Durante los últimos meses, la promesa de la inteligencia artificial ha tentado a muchos: generar cientos de artículos con un solo clic y dominar los resultados de búsqueda. Sin embargo, publicar contenido masivo y sin supervisión humana es la receta perfecta para hundir un proyecto a largo plazo.
Para demostrarlo, un reciente experimento de 16 meses lanzó 20 dominios nuevos publicando 2.000 artículos 100% generados por IA, sin ningún tipo de edición ni mejora humana. Los resultados confirmaron lo que muchos sospechaban.

Fuente: https://searchengineland.com/ai-generated-content-google-search-experiment-472234
La trampa del éxito a corto plazo
Al principio, dejar a la IA en piloto automático parece funcionar. El estudio demostró que en apenas 36 días, el 71% de las páginas ya estaban indexadas, acumulando más de 122.000 impresiones. La IA consiguió visibilidad temprana simplemente porque apuntaba a palabras clave informativas de baja competencia.
Pero el espejismo se desvanece rápido. Alrededor del tercer mes, las clasificaciones colapsaron. Solo el 3% de las páginas logró mantenerse en el top 100 y el crecimiento se estancó por completo.
¿El motivo de este fracaso estrepitoso? A este volumen de contenido crudo le faltaba todo lo que realmente importa para Google:
- Ausencia de E-E-A-T (Experiencia y credibilidad): No había autores reales ni credenciales. Esto fue fulminante en nichos sensibles (YMYL) como finanzas y salud, donde apenas se lograron indexar 9 y 14 artículos de 100, respectivamente.
- Contenido genérico: Los textos no aportaban ninguna visión única o diferenciada respecto a lo que ya existe en internet.

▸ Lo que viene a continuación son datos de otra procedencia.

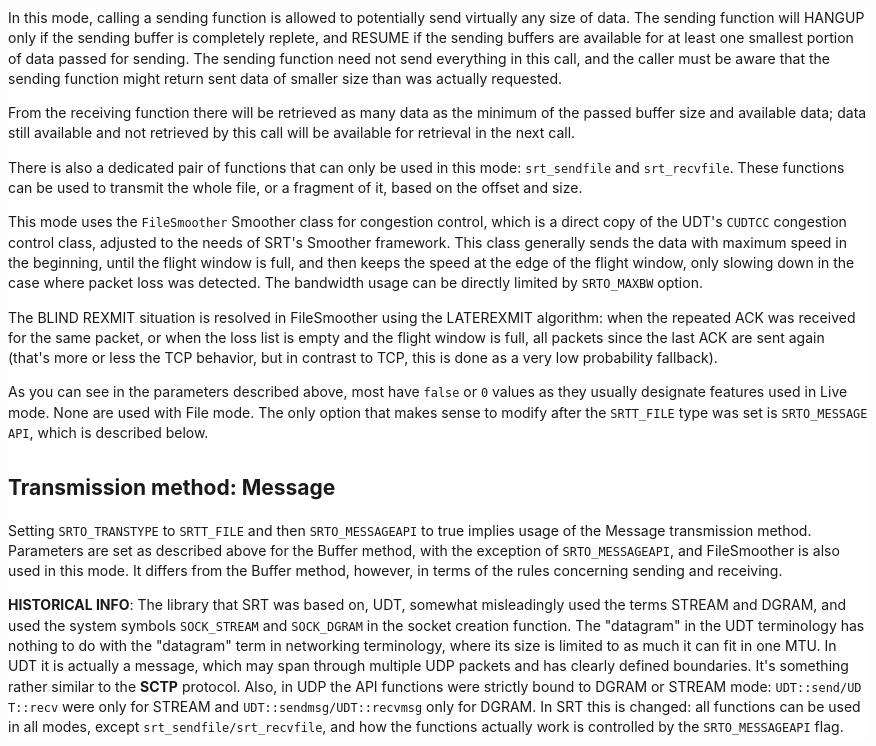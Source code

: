 In this mode, calling a sending function is allowed to potentially send
virtually any size of data. The sending function will HANGUP only if the
sending buffer is completely replete, and RESUME if the sending buffers are
available for at least one smallest portion of data passed for sending. The
sending function need not send everything in this call, and the caller must
be aware that the sending function might return sent data of smaller size
than was actually requested.

From the receiving function there will be retrieved as many data as the minimum
of the passed buffer size and available data; data still available and not
retrieved by this call will be available for retrieval in the next call.

There is also a dedicated pair of functions that can
only be used in this mode: `srt_sendfile` and `srt_recvfile`. These
functions can be used to transmit the whole file, or a fragment of it,
based on the offset and size.

This mode uses the `FileSmoother` Smoother class for congestion control,
which is a direct copy of the UDT's `CUDTCC` congestion control class,
adjusted to the needs of SRT's Smoother framework. This class generally
sends the data with maximum speed in the beginning, until the flight
window is full, and then keeps the speed at the edge of the flight
window, only slowing down in the case where packet loss was detected. The
bandwidth usage can be directly limited by `SRTO_MAXBW` option.

The BLIND REXMIT situation is resolved in FileSmoother using the LATEREXMIT
algorithm: when the repeated ACK was received for the same packet, or when the
loss list is empty and the flight window is full, all packets since the last
ACK are sent again (that's more or less the TCP behavior, but in contrast to
TCP, this is done as a very low probability fallback).

As you can see in the parameters described above, most have
`false` or `0` values as they usually designate features used in
Live mode. None are used with File mode.
The only option that makes sense to modify after the `SRTT_FILE`
type was set is `SRTO_MESSAGEAPI`, which is described below.


Transmission method: Message
----------------------------

Setting `SRTO_TRANSTYPE` to `SRTT_FILE` and then `SRTO_MESSAGEAPI` to
true implies usage of the Message transmission method. Parameters are set as
described above for the Buffer method, with the exception of `SRTO_MESSAGEAPI`, and 
FileSmoother is also used in this mode. It differs from the Buffer method,
however, in terms of the rules concerning sending and receiving.

**HISTORICAL INFO**: The library that SRT was based on, UDT, somewhat misleadingly
used the terms STREAM and DGRAM, and used the system symbols `SOCK_STREAM` and 
`SOCK_DGRAM` in the socket creation function. The "datagram"
in the UDT terminology has nothing to do with the "datagram" term in
networking terminology, where its size is limited to as much it can fit in
one MTU. In UDT it is actually a message, which may span through multiple UDP
packets and has clearly defined boundaries. It's something rather similar to
the **SCTP** protocol. Also, in UDP the API functions were strictly bound to
DGRAM or STREAM mode: `UDT::send/UDT::recv` were only for STREAM and
`UDT::sendmsg/UDT::recvmsg` only for DGRAM. In SRT this is changed: all
functions can be used in all modes, except `srt_sendfile/srt_recvfile`, and how
the functions actually work is controlled by the `SRTO_MESSAGEAPI` flag.
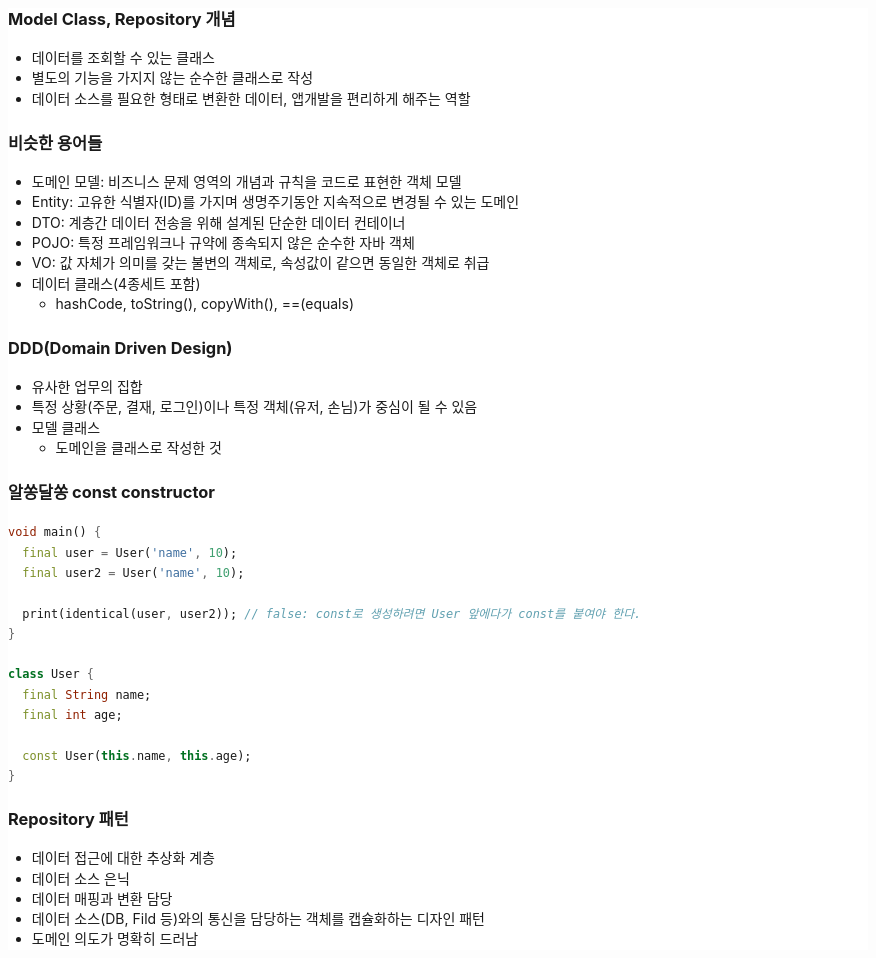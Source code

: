 



### Model Class, Repository 개념

- 데이터를 조회할 수 있는 클래스
- 별도의 기능을 가지지 않는 순수한 클래스로 작성
- 데이터 소스를 필요한 형태로 변환한 데이터, 앱개발을 편리하게 해주는 역할



###  비슷한 용어들

- 도메인 모델: 비즈니스 문제 영역의 개념과 규칙을 코드로 표현한 객체 모델
- Entity: 고유한 식별자(ID)를 가지며 생명주기동안 지속적으로 변경될 수 있는 도메인
- DTO: 계층간 데이터 전송을 위해 설계된 단순한 데이터 컨테이너
- POJO: 특정 프레임워크나 규약에 종속되지 않은 순수한 자바 객체
- VO: 값 자체가 의미를 갖는 불변의 객체로, 속성값이 같으면 동일한 객체로 취급
- 데이터 클래스(4종세트 포함)
  - hashCode, toString(), copyWith(), ==(equals)



### DDD(Domain Driven Design)

- 유사한 업무의 집합
- 특정 상황(주문, 결재, 로그인)이나 특정 객체(유저, 손님)가 중심이 될 수 있음
- 모델 클래스
  - 도메인을 클래스로 작성한 것



### 알쏭달쏭 const constructor

```dart
void main() {
  final user = User('name', 10);
  final user2 = User('name', 10);
  
  print(identical(user, user2)); // false: const로 생성하려면 User 앞에다가 const를 붙여야 한다.
}

class User {
  final String name;
  final int age;
  
  const User(this.name, this.age);
}
```





### Repository 패턴

- 데이터 접근에 대한 추상화 계층
- 데이터 소스 은닉
- 데이터 매핑과 변환 담당
- 데이터 소스(DB, Fild 등)와의 통신을 담당하는 객체를 캡슐화하는 디자인 패턴
- 도메인 의도가 명확히 드러남
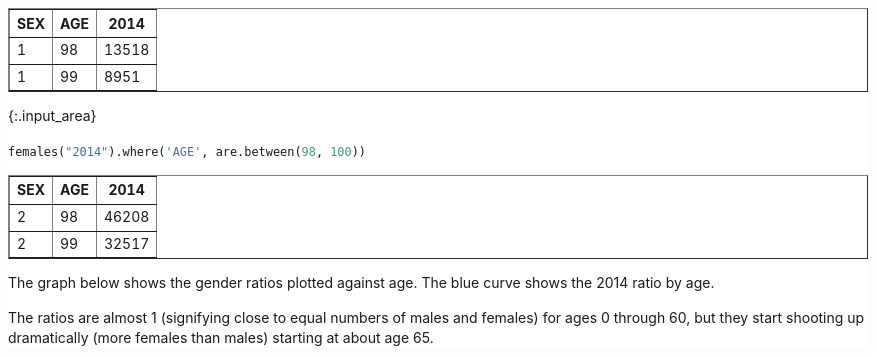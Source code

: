 



<div markdown="0" class="output output_html">
<table border="1" class="dataframe">
    <thead>
        <tr>
            <th>SEX</th> <th>AGE</th> <th>2014</th>
        </tr>
    </thead>
    <tbody>
        <tr>
            <td>1   </td> <td>98  </td> <td>13518</td>
        </tr>
        <tr>
            <td>1   </td> <td>99  </td> <td>8951 </td>
        </tr>
    </tbody>
</table>
</div>





{:.input_area}
```python
females("2014").where('AGE', are.between(98, 100))
```





<div markdown="0" class="output output_html">
<table border="1" class="dataframe">
    <thead>
        <tr>
            <th>SEX</th> <th>AGE</th> <th>2014</th>
        </tr>
    </thead>
    <tbody>
        <tr>
            <td>2   </td> <td>98  </td> <td>46208</td>
        </tr>
        <tr>
            <td>2   </td> <td>99  </td> <td>32517</td>
        </tr>
    </tbody>
</table>
</div>



The graph below shows the gender ratios plotted against age. The blue curve shows the 2014 ratio by age.

The ratios are almost 1 (signifying close to equal numbers of males and females) for ages 0 through 60, but they start shooting up dramatically (more females than males) starting at about age 65.
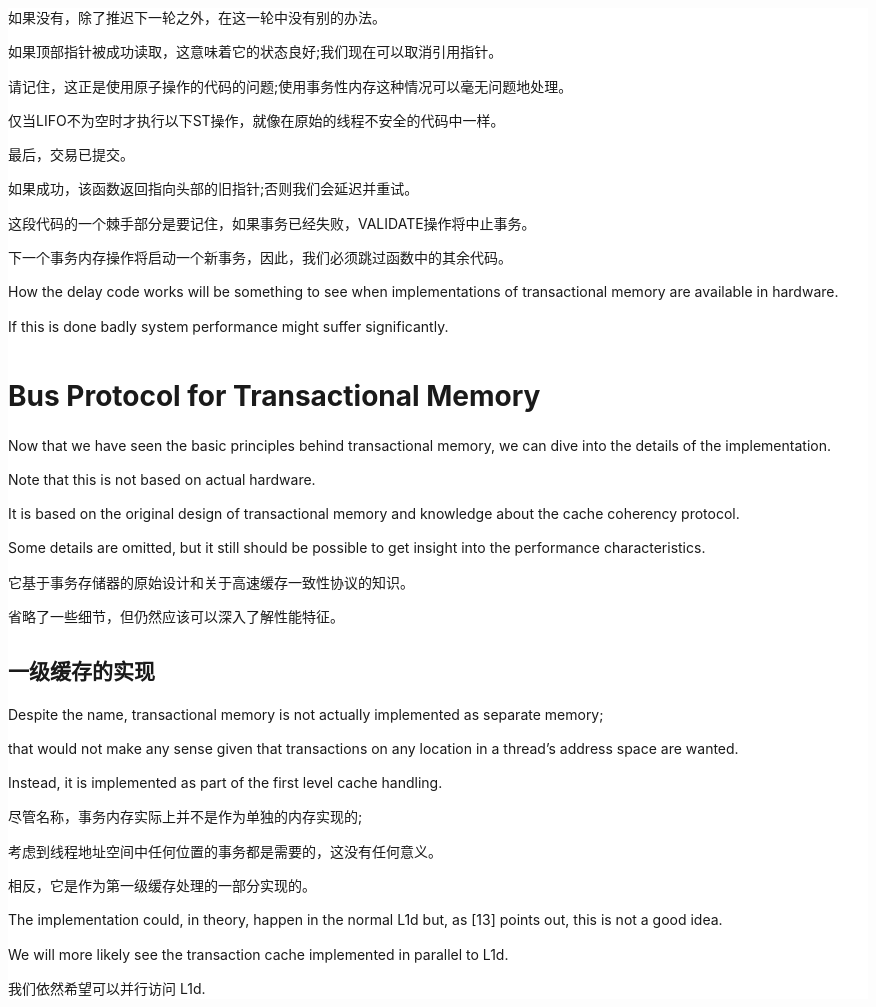 如果没有，除了推迟下一轮之外，在这一轮中没有别的办法。

如果顶部指针被成功读取，这意味着它的状态良好;我们现在可以取消引用指针。

请记住，这正是使用原子操作的代码的问题;使用事务性内存这种情况可以毫无问题地处理。

仅当LIFO不为空时才执行以下ST操作，就像在原始的线程不安全的代码中一样。

最后，交易已提交。

如果成功，该函数返回指向头部的旧指针;否则我们会延迟并重试。

这段代码的一个棘手部分是要记住，如果事务已经失败，VALIDATE操作将中止事务。

下一个事务内存操作将启动一个新事务，因此，我们必须跳过函数中的其余代码。

How the delay code works will be something to see when implementations of transactional memory are available in hardware. 

If this is done badly system performance might suffer significantly.


# Bus Protocol for Transactional Memory

Now that we have seen the basic principles behind transactional memory, we can dive into the details of the implementation.

Note that this is not based on actual hardware. 

It is based on the original design of transactional memory and knowledge about the cache coherency protocol.

Some details are omitted, but it still should be possible to get insight into the performance characteristics.

它基于事务存储器的原始设计和关于高速缓存一致性协议的知识。

省略了一些细节，但仍然应该可以深入了解性能特征。

## 一级缓存的实现

Despite the name, transactional memory is not actually implemented as separate memory; 

that would not make any sense given that transactions on any location in a thread’s address space are wanted. 

Instead, it is implemented as part of the first level cache handling. 

尽管名称，事务内存实际上并不是作为单独的内存实现的;

考虑到线程地址空间中任何位置的事务都是需要的，这没有任何意义。

相反，它是作为第一级缓存处理的一部分实现的。

The implementation could, in theory, happen in the normal L1d but, as [13] points out, this is not a good idea. 

We will more likely see the transaction cache implemented in parallel to L1d. 

我们依然希望可以并行访问 L1d.
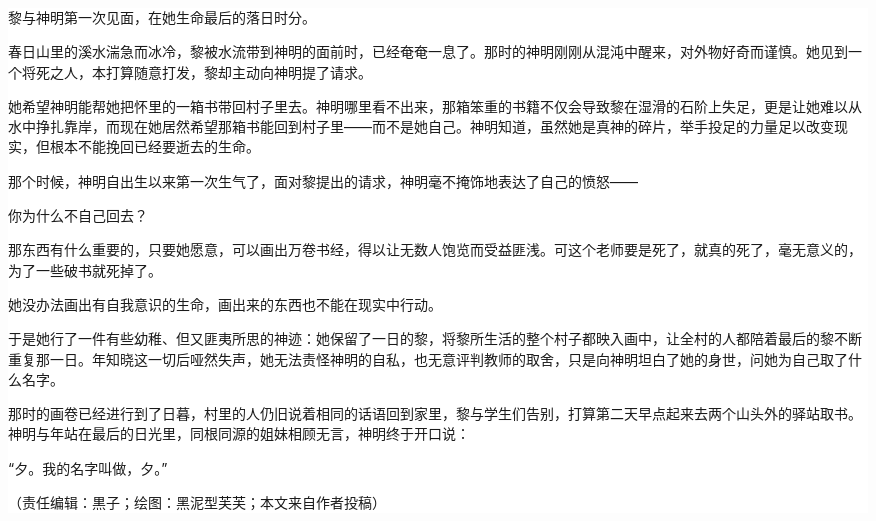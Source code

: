 
黎与神明第一次见面，在她生命最后的落日时分。

春日山里的溪水湍急而冰冷，黎被水流带到神明的面前时，已经奄奄一息了。那时的神明刚刚从混沌中醒来，对外物好奇而谨慎。她见到一个将死之人，本打算随意打发，黎却主动向神明提了请求。

她希望神明能帮她把怀里的一箱书带回村子里去。神明哪里看不出来，那箱笨重的书籍不仅会导致黎在湿滑的石阶上失足，更是让她难以从水中挣扎靠岸，而现在她居然希望那箱书能回到村子里——而不是她自己。神明知道，虽然她是真神的碎片，举手投足的力量足以改变现实，但根本不能挽回已经要逝去的生命。

那个时候，神明自出生以来第一次生气了，面对黎提出的请求，神明毫不掩饰地表达了自己的愤怒——

你为什么不自己回去？

那东西有什么重要的，只要她愿意，可以画出万卷书经，得以让无数人饱览而受益匪浅。可这个老师要是死了，就真的死了，毫无意义的，为了一些破书就死掉了。

她没办法画出有自我意识的生命，画出来的东西也不能在现实中行动。

于是她行了一件有些幼稚、但又匪夷所思的神迹：她保留了一日的黎，将黎所生活的整个村子都映入画中，让全村的人都陪着最后的黎不断重复那一日。年知晓这一切后哑然失声，她无法责怪神明的自私，也无意评判教师的取舍，只是向神明坦白了她的身世，问她为自己取了什么名字。

那时的画卷已经进行到了日暮，村里的人仍旧说着相同的话语回到家里，黎与学生们告别，打算第二天早点起来去两个山头外的驿站取书。神明与年站在最后的日光里，同根同源的姐妹相顾无言，神明终于开口说：

“夕。我的名字叫做，夕。”<eod />

（责任编辑：黒子；绘图：黑泥型芙芙；本文来自作者投稿）

<FakeAds />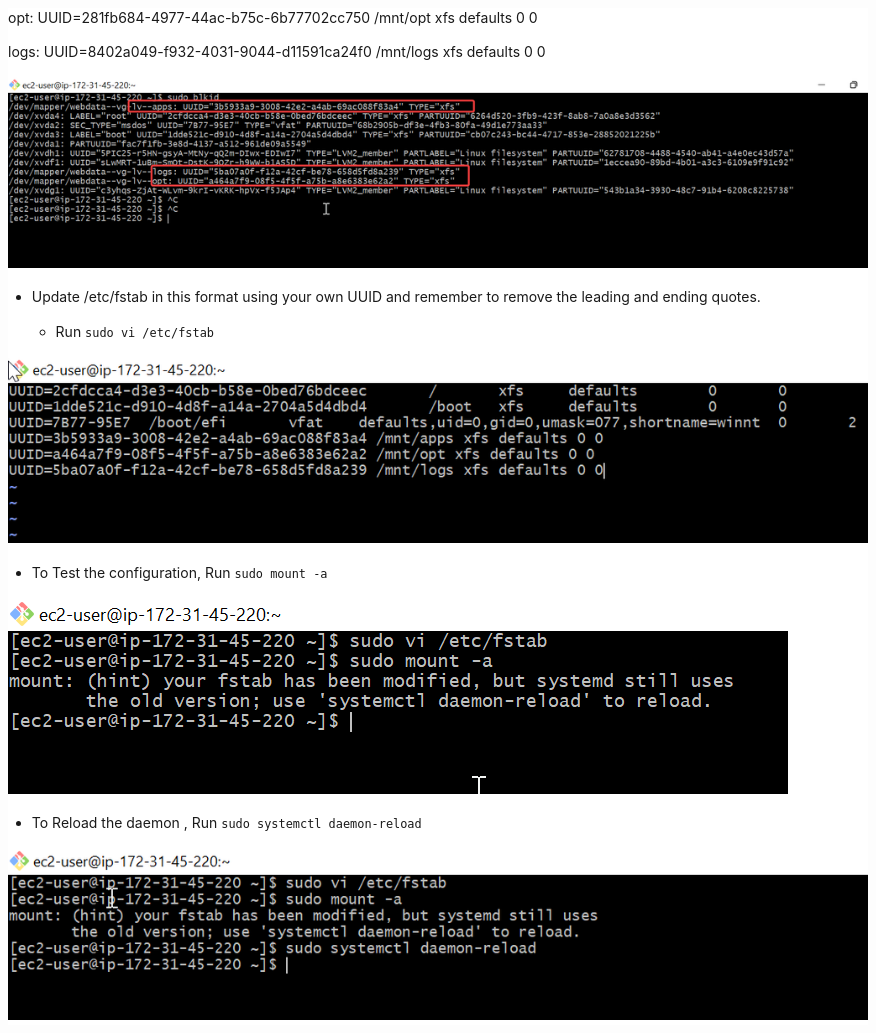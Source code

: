 opt: UUID=281fb684-4977-44ac-b75c-6b77702cc750 /mnt/opt xfs defaults 0 0

logs: UUID=8402a049-f932-4031-9044-d11591ca24f0 /mnt/logs xfs defaults 0 0 


![Alt text](Images/9.png)

* Update /etc/fstab in this format using your own UUID and remember to remove the leading and ending quotes.

    * Run `sudo vi /etc/fstab`

![Alt text](Images/10.png)

* To Test the configuration, Run `sudo mount -a`

![Alt text](Images/11.png)

* To Reload the daemon , Run `sudo systemctl daemon-reload`

![Alt text](Images/12.png)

- Cero estructura: No había enlazado interno ni una jerarquía temática que ayudara a los motores de búsqueda a entender la web.
- Falta de autoridad: Cero backlinks o validación externa.
La nueva visión: El SEO como director de orquesta
El fracaso de este experimento no significa que la IA sea inútil. Lo que demuestra es que la IA por sí sola no es suficiente para generar un impacto duradero. El problema no es el instrumento, sino la ausencia de quien lo toque.
Aquí es donde todo cambia: si un profesional SEO actúa como director de orquesta, la IA se convierte en un multiplicador de resultados. En lugar de disparar artículos aleatorios, un especialista al mando cambia las reglas del juego aplicando:
- Un plan y estructura: Define la arquitectura web y conecta los artículos mediante una red sólida de enlazado interno.
- Criterio y toque humano: La IA acelera la creación, pero es el humano quien debe inyectar experiencia, diferenciación y credenciales (E-E-A-T) para cumplir con los estándares de calidad.
- Un calendario de frescura: Curiosamente, el estudio reveló un dato clave: inyectar contenido nuevo generado por IA en webs ya existentes actúa como un desfibrilador. Al señalar a Google que el sitio está activo y fresco, el tráfico de las publicaciones más antiguas puede llegar a multiplicarse hasta 19 veces.
En definitiva, dejar un blog en piloto automático únicamente en manos de la IA acabará por hundir su visibilidad. Pero con una estrategia clara, una planificación de enlaces y supervisión humana, la Inteligencia Artificial no reemplaza al SEO; simplemente le da la velocidad para ejecutar su plan maestro.